## Problem description
Without altering a single character, set down all of the data below.

(Data excerpts)
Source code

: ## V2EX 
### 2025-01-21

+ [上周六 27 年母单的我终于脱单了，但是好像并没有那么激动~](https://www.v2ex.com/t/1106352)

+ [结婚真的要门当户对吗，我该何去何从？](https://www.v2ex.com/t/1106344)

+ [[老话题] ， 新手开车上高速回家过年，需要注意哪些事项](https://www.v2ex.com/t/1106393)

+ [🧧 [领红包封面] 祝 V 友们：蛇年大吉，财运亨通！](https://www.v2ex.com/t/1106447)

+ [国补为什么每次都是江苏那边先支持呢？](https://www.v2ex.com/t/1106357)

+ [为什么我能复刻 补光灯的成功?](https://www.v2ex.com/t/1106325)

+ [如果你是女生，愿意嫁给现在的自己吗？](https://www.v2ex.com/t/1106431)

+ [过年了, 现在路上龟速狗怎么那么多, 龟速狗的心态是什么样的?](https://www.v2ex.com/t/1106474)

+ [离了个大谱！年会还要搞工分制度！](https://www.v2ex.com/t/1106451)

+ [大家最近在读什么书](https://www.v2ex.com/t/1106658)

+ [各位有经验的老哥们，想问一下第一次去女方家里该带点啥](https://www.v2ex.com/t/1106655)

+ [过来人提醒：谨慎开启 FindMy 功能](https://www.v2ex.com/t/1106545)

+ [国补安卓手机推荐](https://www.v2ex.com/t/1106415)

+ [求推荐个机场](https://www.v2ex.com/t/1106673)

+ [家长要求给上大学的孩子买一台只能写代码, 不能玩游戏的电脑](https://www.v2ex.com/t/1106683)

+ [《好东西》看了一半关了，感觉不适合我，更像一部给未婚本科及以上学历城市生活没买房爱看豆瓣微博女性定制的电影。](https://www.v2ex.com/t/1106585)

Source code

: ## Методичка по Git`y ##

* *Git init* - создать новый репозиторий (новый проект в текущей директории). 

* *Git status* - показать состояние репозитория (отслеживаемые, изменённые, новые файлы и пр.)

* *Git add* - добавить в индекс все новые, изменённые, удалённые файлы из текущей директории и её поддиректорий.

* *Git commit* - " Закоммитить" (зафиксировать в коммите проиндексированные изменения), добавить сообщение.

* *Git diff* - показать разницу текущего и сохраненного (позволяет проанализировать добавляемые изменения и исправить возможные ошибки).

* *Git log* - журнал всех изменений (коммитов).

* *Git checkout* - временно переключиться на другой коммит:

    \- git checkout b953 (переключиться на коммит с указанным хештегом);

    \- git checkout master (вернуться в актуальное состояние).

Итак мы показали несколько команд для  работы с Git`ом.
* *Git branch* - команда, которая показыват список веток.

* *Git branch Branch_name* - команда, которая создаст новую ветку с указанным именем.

## Answer to the problem
Source code

: ## V2EX 
### 2025-01-21

+ [上周六 27 年母单的我终于脱单了，但是好像并没有那么激动~](https://www.v2ex.com/t/1106352)

+ [结婚真的要门当户对吗，我该何去何从？](https://www.v2ex.com/t/1106344)

+ [[老话题] ， 新手开车上高速回家过年，需要注意哪些事项](https://www.v2ex.com/t/1106393)

+ [🧧 [领红包封面] 祝 V 友们：蛇年大吉，财运亨通！](https://www.v2ex.com/t/1106447)

+ [国补为什么每次都是江苏那边先支持呢？](https://www.v2ex.com/t/1106357)

+ [为什么我能复刻 补光灯的成功?](https://www.v2ex.com/t/1106325)

+ [如果你是女生，愿意嫁给现在的自己吗？](https://www.v2ex.com/t/1106431)

+ [过年了, 现在路上龟速狗怎么那么多, 龟速狗的心态是什么样的?](https://www.v2ex.com/t/1106474)

+ [离了个大谱！年会还要搞工分制度！](https://www.v2ex.com/t/1106451)

+ [大家最近在读什么书](https://www.v2ex.com/t/1106658)

+ [各位有经验的老哥们，想问一下第一次去女方家里该带点啥](https://www.v2ex.com/t/1106655)

+ [过来人提醒：谨慎开启 FindMy 功能](https://www.v2ex.com/t/1106545)

+ [国补安卓手机推荐](https://www.v2ex.com/t/1106415)

+ [求推荐个机场](https://www.v2ex.com/t/1106673)

+ [家长要求给上大学的孩子买一台只能写代码, 不能玩游戏的电脑](https://www.v2ex.com/t/1106683)

+ [《好东西》看了一半关了，感觉不适合我，更像一部给未婚本科及以上学历城市生活没买房爱看豆瓣微博女性定制的电影。](https://www.v2ex.com/t/1106585)

Source code

: ## Методичка по Git`y ##

* *Git init* - создать новый репозиторий (новый проект в текущей директории). 

* *Git status* - показать состояние репозитория (отслеживаемые, изменённые, новые файлы и пр.)

* *Git add* - добавить в индекс все новые, изменённые, удалённые файлы из текущей директории и её поддиректорий.

* *Git commit* - " Закоммитить" (зафиксировать в коммите проиндексированные изменения), добавить сообщение.

* *Git diff* - показать разницу текущего и сохраненного (позволяет проанализировать добавляемые изменения и исправить возможные ошибки).

* *Git log* - журнал всех изменений (коммитов).

* *Git checkout* - временно переключиться на другой коммит:

    \- git checkout b953 (переключиться на коммит с указанным хештегом);

    \- git checkout master (вернуться в актуальное состояние).

Итак мы показали несколько команд для  работы с Git`ом.
* *Git branch* - команда, которая показыват список веток.

* *Git branch Branch_name* - команда, которая создаст новую ветку с указанным именем.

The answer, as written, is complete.